On his side, Millrod offers a less bombastic take on the signature Grasshopper sound, feeding an increasing array of repeated trumpet figures - some frisky, some somber - through a gradually deepening thicket of effects over the course of 15 minutes. The frequencies bleed and bristle, and the versions of himself Millrod introduced previously swarm, in concert with the resulting distortion, into something lumbering, belligerent, buzzsaw. Only when a new, searing melody emerges from the flames do you realize you've been played.

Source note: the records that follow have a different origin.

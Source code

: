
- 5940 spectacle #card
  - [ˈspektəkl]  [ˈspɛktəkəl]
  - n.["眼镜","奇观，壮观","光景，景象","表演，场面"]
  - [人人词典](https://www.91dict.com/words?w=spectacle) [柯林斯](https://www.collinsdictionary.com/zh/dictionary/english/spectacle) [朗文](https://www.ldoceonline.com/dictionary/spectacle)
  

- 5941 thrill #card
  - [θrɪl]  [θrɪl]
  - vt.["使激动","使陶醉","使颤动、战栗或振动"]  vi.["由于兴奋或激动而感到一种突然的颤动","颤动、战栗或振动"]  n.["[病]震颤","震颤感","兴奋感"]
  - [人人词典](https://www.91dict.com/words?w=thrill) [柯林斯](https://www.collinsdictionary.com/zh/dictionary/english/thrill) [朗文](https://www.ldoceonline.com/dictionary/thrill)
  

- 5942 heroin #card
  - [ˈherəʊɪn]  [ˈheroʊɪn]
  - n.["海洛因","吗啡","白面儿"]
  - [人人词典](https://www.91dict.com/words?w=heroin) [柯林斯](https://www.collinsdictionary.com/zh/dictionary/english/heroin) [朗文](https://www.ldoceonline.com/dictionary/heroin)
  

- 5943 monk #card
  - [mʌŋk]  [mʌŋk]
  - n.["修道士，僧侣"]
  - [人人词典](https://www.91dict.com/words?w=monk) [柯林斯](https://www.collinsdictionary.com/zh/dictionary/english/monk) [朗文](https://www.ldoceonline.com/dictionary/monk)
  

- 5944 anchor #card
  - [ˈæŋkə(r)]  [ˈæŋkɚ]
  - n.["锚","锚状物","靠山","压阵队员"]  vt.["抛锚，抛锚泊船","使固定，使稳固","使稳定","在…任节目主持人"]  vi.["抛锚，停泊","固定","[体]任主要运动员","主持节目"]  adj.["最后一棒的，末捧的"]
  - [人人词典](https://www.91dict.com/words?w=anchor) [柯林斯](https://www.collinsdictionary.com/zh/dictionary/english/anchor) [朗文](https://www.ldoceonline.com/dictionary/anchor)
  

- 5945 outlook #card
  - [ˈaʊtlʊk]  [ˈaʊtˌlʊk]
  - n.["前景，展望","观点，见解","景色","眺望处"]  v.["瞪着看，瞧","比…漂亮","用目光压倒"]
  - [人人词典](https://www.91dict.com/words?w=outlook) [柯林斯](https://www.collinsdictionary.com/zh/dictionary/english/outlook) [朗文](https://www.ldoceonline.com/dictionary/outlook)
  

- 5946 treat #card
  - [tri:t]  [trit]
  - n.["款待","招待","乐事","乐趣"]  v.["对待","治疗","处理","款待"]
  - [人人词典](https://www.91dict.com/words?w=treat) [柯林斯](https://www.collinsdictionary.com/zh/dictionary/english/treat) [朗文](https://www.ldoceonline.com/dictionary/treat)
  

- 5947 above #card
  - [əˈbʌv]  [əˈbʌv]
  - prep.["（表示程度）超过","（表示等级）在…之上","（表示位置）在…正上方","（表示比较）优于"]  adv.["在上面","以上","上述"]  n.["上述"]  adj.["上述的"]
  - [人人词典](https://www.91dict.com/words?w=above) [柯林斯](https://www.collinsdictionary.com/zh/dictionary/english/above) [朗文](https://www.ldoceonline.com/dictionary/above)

Wrought via Steiner EVI and a Boss looper, the Shingles side boasts a cascading, fountain-of-youth warmth. A friend recently introduced me to Roy Masters' meditation recordings, and this music seems to fit right into that particular mold: bright, radiant waves of tone that overlap and expand in apparent perpetuity. I'm reminded a bit of Laurie Spiegel and very early Boards of Canada. There's something to be said, certainly, for an outlay of positivity with an insidious undercurrent of dread, but this - happily, to my ears, anyway - sidesteps that dread, instead extending an open palm and smiling beatifically.
Diaphragmatic, Fear Biters (Alien Passengers, 2013)
Diaphragmatic is a project featuring Dayton, Ohio-based Nate Tandy - also of Orgasmic Response Unit and Half Glass - performing "film projector fan and reel-to-reel." If the veracity of the tools used to ply his trade is questionable, the results are anything but. Over the course of 20 burst-knuckle minutes, Fear Biters (Alien Passengers) elbows its way through the maddening crowd and down your gullet with the sort of nonsensical, flayed-septum fury that characterizes early Sightings recordings, where it's impossible for the layman to say where machine and man end and madness begins.
If I were inclined to be reductive, I would say that it sounds like a howling Bane keying an interstellar spaceship with a drill bit with too much enthusiasm - but this tape is more complicated and convoluted than that, a squalid, squalling undertow that loiters in a no-wave alleyway for a few minutes before submitting to a whip-lashing torrent of scrapes, heaves, and wreckage - borne, possibly, of a godforsaken guitar, then misshapen via electronics - with inhuman utterances stewing along in volcanic anti-harmony. The only fault to be found: Side B of this thing is blank, as though Tandy were daring the listener to dare, just to dare, motherfuckers, to step to his world-ending Side A game.